DATABASE

SQL Server 2008 : Managing Query Performance - Finding Similar Queries

 
2/8/2011 4:04:05 PM
Prior to SQL Server 2008, finding and tuning similar queries was a daunting task. Prior to SQL Server 2008, you would have to capture a set of queries using a trace or Dynamic Management View (DMV), perform some logic to replace literal values within those queries, and then group by some or all of the query text. The concept is to try to replace literal values with something, such as a pound sign (for example, SELECT col1 FROM Table1 WHERE col1 = # AND col2 = #), so you can group the queries such that the only difference is the parameter values. This approach is very time consuming and in many cases less than accurate. Microsoft has added the query_hash and query_plan_hash columns to the sys.dm_exec_query_stats and the sys.dm_exec_requests DMVs to provide a far more accurate way of finding similar queries.

The sys.dm_exec_query_stats DMV returns aggregate performance statistics about query plans that are currently in cache, and the sys.dm_exec_requests DMV returns information about queries that are currently executing. A query hash is a binary hash value that is calculated on a query based on the query text prior to being sent to the optimizer. A query plan hash is a binary hash value that is calculated based on a compiled query plan. Two queries may have the same query hash values and different plan hash values. For example, if you execute two queries that are identical except for the literal values, the query hash value will be the same. However, one query may produce an index scan, while the other may produce an index seek in the query plan (depending on the range of values being requested), resulting in different query plan hash values.

Now that you understand the mechanics of using hash values, let's take a look at a few examples. Run the script in Listing 1 to clear the plan cache and execute some similar queries.

Example 1. Sample Queries to Create Similar Hash Values
DBCC FREEPROCCACHE
GO
SELECT * FROM sys.messages WHERE severity = 23
GO
SELECT * FROM sys.messages WHERE severity = 23
GO
SELECT * FROM sys.messages WHERE severity = 23;
GO
SELECT * FROM sys.messages WHERE severity=23
GO
SELECT * FROM sys.messages WHERE severity = 24
GO
SELECT * FROM sys.messages WHERE severity IN (24)
GO
SELECT * FROM sys.messages WHERE severity in (23,24)
GO

Now that you have executed a few similar queries, you can review the output from the sys.dm_exec_query_stats DMV. You will also use the sys.dm_exec_sql_text function to return the query text by passing in the plan handle used for the query.
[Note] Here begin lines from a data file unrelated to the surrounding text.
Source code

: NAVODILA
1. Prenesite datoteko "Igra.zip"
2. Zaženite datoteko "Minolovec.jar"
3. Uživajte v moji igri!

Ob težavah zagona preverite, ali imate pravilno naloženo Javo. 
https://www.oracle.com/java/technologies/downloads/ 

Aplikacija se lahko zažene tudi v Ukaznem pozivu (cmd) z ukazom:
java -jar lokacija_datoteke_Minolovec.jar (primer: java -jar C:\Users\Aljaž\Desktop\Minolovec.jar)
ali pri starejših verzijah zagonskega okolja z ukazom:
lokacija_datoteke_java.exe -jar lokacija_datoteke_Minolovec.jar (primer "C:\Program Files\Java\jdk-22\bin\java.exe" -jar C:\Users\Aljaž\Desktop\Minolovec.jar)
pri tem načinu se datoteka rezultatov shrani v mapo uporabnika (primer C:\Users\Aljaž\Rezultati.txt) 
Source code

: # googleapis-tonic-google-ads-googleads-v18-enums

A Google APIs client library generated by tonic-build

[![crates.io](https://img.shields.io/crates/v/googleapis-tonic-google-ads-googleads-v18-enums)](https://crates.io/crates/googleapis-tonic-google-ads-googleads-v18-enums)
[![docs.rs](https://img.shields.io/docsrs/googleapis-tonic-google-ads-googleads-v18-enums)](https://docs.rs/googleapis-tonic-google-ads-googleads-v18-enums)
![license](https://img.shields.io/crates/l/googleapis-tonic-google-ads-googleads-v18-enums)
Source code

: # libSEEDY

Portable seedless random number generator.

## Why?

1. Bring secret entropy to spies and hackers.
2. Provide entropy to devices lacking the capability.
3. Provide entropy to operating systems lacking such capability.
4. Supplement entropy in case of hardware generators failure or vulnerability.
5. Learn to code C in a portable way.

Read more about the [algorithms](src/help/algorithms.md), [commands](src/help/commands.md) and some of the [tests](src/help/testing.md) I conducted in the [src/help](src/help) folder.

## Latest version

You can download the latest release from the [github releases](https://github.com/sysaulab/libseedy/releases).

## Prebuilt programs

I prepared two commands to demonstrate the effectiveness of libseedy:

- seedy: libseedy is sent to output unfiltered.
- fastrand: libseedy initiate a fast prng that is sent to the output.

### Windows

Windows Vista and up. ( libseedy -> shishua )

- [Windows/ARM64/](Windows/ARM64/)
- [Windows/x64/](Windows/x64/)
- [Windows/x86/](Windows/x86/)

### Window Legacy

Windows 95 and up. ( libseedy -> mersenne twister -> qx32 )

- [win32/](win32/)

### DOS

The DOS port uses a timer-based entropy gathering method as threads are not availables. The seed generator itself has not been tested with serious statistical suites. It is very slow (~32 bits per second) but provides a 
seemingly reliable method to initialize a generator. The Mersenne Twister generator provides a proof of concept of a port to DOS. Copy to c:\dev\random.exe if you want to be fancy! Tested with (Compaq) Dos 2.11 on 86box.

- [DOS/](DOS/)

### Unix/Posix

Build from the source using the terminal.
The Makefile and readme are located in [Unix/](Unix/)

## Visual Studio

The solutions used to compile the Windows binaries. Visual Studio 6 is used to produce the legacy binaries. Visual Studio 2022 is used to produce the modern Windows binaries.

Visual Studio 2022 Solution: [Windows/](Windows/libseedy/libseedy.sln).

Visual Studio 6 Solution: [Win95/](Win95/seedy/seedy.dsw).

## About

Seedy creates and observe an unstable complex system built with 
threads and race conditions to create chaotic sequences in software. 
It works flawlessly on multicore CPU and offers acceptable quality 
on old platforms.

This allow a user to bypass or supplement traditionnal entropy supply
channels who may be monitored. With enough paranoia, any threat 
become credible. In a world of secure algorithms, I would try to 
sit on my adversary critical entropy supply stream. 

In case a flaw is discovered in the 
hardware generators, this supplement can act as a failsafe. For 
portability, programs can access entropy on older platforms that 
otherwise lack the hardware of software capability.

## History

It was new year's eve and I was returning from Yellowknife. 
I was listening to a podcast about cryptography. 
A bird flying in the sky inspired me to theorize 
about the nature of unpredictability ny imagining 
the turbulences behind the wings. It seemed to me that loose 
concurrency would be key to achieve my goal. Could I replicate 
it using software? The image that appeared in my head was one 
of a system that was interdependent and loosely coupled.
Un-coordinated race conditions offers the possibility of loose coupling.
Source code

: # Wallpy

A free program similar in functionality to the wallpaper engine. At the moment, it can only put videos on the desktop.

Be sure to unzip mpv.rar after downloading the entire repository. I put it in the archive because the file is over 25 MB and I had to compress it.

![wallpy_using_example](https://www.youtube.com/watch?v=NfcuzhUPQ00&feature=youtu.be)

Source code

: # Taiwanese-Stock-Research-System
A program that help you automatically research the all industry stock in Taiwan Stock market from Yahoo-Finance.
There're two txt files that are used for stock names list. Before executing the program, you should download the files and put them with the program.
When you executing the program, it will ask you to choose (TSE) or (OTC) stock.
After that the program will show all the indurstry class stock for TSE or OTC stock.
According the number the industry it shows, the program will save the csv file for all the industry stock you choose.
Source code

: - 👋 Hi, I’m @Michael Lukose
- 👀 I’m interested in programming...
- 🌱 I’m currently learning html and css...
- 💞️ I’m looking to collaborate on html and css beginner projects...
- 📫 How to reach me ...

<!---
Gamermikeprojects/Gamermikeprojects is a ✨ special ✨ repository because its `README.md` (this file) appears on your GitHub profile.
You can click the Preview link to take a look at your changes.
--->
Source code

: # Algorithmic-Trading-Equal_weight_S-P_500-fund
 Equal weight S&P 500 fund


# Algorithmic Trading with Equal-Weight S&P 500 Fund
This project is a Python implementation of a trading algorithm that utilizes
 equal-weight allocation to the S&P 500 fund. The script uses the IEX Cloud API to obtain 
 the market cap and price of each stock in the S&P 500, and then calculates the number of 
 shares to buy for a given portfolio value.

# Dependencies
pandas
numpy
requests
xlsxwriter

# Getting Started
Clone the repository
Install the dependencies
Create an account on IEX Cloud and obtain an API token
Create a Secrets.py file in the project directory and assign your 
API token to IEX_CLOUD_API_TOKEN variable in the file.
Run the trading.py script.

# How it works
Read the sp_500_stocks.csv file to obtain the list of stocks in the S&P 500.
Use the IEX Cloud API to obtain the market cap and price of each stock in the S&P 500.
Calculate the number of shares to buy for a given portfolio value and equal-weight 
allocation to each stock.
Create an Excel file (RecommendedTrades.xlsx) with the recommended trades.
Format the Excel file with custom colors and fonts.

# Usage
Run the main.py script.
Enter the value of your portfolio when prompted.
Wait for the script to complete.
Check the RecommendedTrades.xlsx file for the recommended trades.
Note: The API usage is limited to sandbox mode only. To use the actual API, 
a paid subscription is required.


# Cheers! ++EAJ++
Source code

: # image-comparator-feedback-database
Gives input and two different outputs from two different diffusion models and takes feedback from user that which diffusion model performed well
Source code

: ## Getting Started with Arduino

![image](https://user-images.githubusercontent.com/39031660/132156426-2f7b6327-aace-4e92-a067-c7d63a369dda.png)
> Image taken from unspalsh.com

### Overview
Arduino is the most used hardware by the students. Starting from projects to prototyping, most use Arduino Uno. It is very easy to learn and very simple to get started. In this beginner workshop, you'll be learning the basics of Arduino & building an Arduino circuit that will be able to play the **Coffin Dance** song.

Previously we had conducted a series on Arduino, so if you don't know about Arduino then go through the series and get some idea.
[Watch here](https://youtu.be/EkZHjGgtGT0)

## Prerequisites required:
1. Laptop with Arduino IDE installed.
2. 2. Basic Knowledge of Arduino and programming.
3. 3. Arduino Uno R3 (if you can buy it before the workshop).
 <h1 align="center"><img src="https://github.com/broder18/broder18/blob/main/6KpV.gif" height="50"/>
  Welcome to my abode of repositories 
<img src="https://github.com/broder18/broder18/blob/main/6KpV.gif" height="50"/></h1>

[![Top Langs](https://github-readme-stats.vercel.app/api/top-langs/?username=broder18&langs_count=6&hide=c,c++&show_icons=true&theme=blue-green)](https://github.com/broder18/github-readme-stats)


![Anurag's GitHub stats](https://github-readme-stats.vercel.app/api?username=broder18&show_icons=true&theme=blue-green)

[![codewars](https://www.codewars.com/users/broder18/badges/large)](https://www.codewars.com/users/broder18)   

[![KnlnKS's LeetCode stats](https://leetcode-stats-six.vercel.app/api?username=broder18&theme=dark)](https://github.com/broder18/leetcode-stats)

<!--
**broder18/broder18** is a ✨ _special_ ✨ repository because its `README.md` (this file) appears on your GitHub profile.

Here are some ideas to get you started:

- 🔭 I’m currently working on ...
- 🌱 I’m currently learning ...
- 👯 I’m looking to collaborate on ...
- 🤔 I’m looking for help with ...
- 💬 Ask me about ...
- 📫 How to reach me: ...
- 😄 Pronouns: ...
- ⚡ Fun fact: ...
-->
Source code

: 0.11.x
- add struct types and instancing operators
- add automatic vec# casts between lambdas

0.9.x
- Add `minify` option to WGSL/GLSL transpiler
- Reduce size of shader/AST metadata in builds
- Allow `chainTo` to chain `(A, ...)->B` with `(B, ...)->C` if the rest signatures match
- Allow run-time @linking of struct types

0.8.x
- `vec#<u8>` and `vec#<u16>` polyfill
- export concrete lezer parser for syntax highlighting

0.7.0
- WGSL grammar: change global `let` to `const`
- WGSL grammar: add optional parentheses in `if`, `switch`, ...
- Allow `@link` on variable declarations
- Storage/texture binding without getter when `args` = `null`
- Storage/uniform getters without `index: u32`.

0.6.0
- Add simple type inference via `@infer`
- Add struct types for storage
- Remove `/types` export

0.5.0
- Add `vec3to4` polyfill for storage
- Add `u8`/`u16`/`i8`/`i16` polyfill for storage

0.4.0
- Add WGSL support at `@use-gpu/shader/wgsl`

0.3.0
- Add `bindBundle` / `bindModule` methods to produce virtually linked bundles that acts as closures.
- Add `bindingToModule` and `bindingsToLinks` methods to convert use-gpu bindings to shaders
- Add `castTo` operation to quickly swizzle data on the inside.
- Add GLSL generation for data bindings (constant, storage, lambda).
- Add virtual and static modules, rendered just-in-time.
Run the query in Listing 2 to review the hash values generated by the queries in Listing 1.

Example 2. Query to Analyze the Hash Values Generated by Listing 1
SELECT qs.query_hash,
qs.query_plan_hash,
st.text ,
qs.execution_count,
qs.total_worker_time
FROM sys.dm_exec_query_stats qs
CROSS APPLY sys.dm_exec_sql_text (plan_handle) st
WHERE st.text like 'Select * From sys.messages%'
ORDER BY qs.total_worker_time desc

The results from Listing 2 are displayed in Figure 1. As you can see by the execution count, out of the seven queries we ran, only two of them used the same cached execution plan. The query text must be exactly the same in order for SQL Server to reuse the execution plan. There are only minor differences in the queries we are limiting on severity 23, but even an extra space or a semicolon causes SQL Server to compile a separate execution plan. It would be much more efficient to parameterize these queries so that SQL Server could make use of the same cached execution plan for each one. If you look at the hash values in the first two columns, you will see they all match except for the query in the second row. The query text and query plan were both slightly different enough to produce different hash values.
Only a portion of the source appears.